Le XVIIIe siècle, le siècle des Lumières, évoque explicitement par son nom une époque animée sur le plan intellectuel. Le fondement de nos sociétés occidentales est directement issu des théories et des principes promus par les Lumières. Il n’y a qu’à observer les textes constitutionnels américains pour voir à quel point la philosophie de Locke les a influencés pour ne pas dire qu’elle a été calquée.
Pour Locke, le système politique qui se doit d’être est justifié par l’essence même de l’Homme. L’individu aurait naturellement des droits et des libertés qu’une société se doit de respecter pour être légitime et cohérente avec la nature de ses sujets.
C’est, à cet effet, une autre caractéristique des théories issues de cette époque : la présence d’une réflexion sur la nature humaine.
Comme pour Locke, Rousseau dans Principes du droit de la guerre appuie sa philosophie en tenant compte d’une certaine nature humaine.
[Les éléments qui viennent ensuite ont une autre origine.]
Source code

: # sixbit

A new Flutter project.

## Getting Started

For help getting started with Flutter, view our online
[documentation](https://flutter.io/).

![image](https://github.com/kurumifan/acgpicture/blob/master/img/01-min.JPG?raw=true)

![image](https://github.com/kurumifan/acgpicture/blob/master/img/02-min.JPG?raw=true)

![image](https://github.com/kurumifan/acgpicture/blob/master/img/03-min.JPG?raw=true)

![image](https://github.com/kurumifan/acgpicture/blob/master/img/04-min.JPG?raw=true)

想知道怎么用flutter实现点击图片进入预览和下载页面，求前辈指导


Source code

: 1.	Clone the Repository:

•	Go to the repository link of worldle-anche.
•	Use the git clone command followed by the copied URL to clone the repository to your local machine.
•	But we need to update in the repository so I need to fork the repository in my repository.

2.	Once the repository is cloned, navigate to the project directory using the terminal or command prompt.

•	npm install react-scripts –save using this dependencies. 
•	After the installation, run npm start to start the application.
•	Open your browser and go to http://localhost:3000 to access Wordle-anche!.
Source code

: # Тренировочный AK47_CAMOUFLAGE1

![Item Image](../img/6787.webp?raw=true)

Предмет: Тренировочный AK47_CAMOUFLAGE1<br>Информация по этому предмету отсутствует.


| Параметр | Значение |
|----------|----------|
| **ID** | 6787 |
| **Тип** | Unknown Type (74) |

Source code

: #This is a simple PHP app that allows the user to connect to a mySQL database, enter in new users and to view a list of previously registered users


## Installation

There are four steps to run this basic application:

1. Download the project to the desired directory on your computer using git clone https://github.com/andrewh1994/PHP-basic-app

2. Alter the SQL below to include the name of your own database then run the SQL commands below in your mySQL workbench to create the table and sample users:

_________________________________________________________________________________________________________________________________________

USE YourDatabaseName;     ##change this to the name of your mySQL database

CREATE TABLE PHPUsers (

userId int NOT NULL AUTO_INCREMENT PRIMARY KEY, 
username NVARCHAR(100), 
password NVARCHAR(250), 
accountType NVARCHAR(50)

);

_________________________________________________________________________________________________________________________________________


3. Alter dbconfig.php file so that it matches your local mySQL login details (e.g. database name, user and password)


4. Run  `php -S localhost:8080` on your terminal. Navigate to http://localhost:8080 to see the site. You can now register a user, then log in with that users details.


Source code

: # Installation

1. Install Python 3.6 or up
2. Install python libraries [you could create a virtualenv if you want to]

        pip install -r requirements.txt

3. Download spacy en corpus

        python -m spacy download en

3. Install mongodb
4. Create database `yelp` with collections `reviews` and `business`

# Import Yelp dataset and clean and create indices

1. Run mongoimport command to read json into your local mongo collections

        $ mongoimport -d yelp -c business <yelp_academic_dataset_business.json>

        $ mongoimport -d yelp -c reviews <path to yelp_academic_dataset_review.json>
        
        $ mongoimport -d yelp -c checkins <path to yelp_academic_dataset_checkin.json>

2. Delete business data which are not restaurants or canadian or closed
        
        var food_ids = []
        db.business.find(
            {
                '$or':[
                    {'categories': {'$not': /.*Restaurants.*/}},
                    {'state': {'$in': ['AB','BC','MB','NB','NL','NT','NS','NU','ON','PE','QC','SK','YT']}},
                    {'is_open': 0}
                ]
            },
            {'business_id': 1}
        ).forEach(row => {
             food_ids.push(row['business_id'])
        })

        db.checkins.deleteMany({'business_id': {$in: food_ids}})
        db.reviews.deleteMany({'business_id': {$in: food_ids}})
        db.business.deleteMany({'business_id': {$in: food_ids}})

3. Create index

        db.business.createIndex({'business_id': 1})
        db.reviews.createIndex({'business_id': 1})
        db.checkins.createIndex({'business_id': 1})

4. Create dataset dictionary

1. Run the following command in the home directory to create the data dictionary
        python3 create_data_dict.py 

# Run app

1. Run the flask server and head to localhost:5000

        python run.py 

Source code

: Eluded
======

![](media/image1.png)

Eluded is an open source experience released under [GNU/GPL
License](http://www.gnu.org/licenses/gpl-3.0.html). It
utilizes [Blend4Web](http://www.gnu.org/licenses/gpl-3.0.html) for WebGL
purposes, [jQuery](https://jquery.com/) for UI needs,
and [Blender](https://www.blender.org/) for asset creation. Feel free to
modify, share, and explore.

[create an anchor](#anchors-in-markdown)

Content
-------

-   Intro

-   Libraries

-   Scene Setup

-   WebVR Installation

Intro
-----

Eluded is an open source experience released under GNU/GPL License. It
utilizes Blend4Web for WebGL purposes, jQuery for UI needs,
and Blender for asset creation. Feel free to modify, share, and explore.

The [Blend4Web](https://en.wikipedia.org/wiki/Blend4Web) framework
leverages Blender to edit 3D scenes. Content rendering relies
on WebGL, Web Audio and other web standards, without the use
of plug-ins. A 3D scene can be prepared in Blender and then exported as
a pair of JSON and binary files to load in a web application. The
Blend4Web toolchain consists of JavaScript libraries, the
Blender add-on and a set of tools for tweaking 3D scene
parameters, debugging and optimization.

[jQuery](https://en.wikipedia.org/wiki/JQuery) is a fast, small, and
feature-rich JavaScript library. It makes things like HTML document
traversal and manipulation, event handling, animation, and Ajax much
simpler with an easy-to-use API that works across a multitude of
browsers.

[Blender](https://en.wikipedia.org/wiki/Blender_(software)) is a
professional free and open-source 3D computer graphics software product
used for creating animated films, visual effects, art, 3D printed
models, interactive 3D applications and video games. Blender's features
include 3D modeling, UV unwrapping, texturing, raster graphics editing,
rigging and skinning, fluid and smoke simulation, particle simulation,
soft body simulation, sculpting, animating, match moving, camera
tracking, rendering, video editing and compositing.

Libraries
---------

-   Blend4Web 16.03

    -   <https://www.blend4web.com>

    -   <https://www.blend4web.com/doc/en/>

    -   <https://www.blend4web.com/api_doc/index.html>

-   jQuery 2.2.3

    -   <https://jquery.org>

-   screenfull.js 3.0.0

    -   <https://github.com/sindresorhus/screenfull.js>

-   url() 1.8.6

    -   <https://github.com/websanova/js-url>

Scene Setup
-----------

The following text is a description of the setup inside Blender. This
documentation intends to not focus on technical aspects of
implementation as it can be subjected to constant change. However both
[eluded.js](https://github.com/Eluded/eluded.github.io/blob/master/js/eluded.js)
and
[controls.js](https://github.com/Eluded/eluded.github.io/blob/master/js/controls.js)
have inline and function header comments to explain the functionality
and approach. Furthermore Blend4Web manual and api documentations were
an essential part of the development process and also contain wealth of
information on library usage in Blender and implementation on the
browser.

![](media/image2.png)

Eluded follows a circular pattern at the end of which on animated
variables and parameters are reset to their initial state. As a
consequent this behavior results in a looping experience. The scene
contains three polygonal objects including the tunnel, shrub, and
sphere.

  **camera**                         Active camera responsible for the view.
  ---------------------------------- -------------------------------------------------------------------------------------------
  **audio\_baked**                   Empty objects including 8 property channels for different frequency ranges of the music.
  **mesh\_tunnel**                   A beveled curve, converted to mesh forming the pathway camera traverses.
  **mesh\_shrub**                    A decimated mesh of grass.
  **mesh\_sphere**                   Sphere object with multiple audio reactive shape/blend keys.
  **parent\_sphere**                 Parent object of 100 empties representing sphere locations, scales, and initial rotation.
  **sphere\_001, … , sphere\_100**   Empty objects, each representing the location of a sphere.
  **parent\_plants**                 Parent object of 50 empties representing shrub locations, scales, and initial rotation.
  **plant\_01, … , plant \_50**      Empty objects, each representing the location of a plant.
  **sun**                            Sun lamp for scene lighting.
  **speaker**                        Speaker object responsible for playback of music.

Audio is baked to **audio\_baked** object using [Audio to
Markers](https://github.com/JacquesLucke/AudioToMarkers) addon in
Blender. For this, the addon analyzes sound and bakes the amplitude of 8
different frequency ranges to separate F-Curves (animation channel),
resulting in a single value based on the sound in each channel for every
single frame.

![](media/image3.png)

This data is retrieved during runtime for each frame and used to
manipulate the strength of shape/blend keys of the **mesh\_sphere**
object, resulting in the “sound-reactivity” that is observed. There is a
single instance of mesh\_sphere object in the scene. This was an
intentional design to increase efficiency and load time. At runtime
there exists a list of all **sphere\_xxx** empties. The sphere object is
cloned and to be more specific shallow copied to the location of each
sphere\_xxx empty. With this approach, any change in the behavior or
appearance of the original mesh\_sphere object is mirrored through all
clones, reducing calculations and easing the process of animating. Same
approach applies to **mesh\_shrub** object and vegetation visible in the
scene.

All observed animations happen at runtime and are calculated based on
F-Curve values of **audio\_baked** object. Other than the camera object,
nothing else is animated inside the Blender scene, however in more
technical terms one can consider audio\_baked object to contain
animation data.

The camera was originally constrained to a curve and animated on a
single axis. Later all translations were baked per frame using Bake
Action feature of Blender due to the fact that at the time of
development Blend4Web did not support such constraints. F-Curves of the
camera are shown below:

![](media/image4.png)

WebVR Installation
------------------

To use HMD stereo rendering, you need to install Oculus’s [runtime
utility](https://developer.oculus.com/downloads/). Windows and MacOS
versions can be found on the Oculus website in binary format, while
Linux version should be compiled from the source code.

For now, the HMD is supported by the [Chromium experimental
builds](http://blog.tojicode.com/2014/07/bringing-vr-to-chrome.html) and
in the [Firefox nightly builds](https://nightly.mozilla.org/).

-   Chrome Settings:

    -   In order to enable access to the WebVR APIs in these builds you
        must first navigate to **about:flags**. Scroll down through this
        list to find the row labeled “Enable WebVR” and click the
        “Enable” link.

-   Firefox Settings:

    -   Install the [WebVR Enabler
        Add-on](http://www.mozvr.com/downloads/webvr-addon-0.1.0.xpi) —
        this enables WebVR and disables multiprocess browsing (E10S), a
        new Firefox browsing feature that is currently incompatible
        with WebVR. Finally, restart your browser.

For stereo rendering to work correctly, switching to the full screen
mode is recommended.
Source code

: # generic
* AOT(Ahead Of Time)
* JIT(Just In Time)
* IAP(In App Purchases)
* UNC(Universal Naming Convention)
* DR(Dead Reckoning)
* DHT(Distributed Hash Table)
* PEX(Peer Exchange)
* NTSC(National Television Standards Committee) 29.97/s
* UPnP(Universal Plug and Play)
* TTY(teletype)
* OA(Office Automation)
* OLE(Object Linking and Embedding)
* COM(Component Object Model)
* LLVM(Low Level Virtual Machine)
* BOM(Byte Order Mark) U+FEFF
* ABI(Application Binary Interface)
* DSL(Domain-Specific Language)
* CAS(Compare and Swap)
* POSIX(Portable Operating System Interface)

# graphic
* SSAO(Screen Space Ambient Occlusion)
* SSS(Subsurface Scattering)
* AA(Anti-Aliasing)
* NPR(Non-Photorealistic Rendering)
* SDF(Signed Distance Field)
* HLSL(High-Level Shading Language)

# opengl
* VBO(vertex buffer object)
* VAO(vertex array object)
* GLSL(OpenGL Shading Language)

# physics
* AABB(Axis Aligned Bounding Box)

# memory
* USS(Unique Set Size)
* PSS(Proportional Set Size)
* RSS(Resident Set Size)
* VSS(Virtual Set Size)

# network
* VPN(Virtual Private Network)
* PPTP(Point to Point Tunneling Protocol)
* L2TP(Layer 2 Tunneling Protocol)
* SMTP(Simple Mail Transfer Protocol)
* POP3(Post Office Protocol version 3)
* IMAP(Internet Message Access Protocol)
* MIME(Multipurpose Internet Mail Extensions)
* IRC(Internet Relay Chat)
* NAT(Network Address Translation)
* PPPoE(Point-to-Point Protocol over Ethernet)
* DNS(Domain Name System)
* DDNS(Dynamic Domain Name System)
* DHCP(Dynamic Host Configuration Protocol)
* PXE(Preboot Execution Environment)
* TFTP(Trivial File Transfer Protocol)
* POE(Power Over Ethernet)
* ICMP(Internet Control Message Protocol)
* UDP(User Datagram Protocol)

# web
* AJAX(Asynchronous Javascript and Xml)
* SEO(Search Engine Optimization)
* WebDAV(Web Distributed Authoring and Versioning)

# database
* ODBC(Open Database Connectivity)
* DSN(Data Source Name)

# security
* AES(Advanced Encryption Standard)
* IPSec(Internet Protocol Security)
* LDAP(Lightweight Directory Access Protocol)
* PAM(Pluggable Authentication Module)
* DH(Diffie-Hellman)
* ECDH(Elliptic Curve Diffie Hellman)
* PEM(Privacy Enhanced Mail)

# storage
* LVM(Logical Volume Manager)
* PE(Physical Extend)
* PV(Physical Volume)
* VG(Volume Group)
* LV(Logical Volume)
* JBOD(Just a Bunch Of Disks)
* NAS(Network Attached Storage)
Dans cet extrait issu de ce même texte, on y remarque cette réflexion rapportant la nature humaine, sur base individuelle, qui est liée à un domaine comme celui de la politique, un domaine de conquête du pouvoir.
Bien que le texte ait comme sujet le droit de la guerre, l’extrait est avant tout intéressant pour sa réflexion sur le bien-être humain et c’est pourquoi je l’avais gardé en banque. En fait, toute cette introduction académique et historique n’est pas l’intérêt de cette publication. C’est plutôt l’idée de voir les sentiments humains, le bien-être, comme étant une « gradation naturelle » que je trouve particulièrement intéressante et très juste. Et ce, trouvé dans un texte traitant du droit de la guerre.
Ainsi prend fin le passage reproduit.